Why do we talk about all this stuff and not just the trimming? Because the trim is only part of the puzzle. With horses (like humans), one thing affects the other, and sometimes unbalanced hoofs cause a chiropractic issue, or vice versa. Sometimes an injury causes compensated posture which affects the feet, etc. The way they chew is extremely important to digestion as well as posture.
Are you starting to see a pattern? There is no one thing that will get your horse going better because it’s about the whole horse. The more you study, the more you will get in tune with all the aspects of horse-husbandry and it will make you a better horse owner. Plus, your horse will love you for it.

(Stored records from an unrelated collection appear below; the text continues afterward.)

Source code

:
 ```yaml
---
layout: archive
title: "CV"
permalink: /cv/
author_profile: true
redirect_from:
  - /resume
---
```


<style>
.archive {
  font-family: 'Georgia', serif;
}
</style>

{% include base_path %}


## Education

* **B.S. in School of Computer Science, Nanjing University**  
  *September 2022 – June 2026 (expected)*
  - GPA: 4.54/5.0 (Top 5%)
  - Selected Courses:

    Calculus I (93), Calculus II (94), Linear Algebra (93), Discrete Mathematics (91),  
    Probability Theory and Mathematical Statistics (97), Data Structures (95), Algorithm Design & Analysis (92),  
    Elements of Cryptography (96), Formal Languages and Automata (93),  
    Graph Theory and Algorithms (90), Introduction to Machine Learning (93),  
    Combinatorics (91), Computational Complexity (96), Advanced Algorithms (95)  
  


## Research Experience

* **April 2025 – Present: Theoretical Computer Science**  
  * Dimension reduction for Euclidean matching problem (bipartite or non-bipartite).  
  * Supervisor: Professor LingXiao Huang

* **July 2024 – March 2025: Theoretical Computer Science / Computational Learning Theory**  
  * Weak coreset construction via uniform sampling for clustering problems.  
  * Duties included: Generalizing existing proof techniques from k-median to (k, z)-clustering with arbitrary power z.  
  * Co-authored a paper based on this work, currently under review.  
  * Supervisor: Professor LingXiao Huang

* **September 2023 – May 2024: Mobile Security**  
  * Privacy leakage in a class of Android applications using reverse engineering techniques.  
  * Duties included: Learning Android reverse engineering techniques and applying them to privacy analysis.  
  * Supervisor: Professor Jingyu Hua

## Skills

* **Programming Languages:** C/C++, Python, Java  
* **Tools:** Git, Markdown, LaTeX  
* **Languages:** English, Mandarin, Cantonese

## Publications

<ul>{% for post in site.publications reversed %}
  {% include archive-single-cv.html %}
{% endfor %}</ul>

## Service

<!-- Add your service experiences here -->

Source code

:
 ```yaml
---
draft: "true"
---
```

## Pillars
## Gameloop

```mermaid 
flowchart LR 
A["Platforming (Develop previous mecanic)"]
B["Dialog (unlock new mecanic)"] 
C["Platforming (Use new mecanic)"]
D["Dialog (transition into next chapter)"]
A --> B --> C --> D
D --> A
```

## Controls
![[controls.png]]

So you have decided to go barefoot with your horse. Whether you have shoes on him now or you are already barefoot, the transition is what matters. Some feet are not conditioned to be on certain terrain. If I took my shoes off and ran across a gravel driveway, I’d be lame for a week! Some horses are sound on soft terrain but not on hard. Sound familiar?
We know that having metal shoes on 24/7 is not ideal, but my horse needs protection sometimes, so what do I do? Hoof Boots - protection that we can put on when we need it but take off after the ride. The best boots in the world have come onto the market just within the last five to 10 years. (Chances are, if you tried them 20 years ago and they didn’t work, you might want to give them another try.) The trick is to find the right boot for the situation and to get it fitted properly. Lack of professional boot fitters in Western New York is why we started In Balance Natural Hoof Care. We have dedicated our efforts towards helping horses go barefoot, and boot fitting is sometimes very important.
After fully transitioned, most horses won’t need their boots anymore, but you will have them just in case. Most pairs of boots cost around $100 and can last for years.
We love to help horses and their owners go barefoot. But even though our own daughter would rather ride in flip-flops, we still recommend that the human wear shoes when handling horses.
Some good websites to check out: Pete Ramey (www.hoofrehab.com) or our own website (www.inbalancehoofcare.com). Links from Pete’s sight and ours would be a great start for horse lovers looking to become a little more educated.
Good luck! And remember … barefoot horses are happy horses!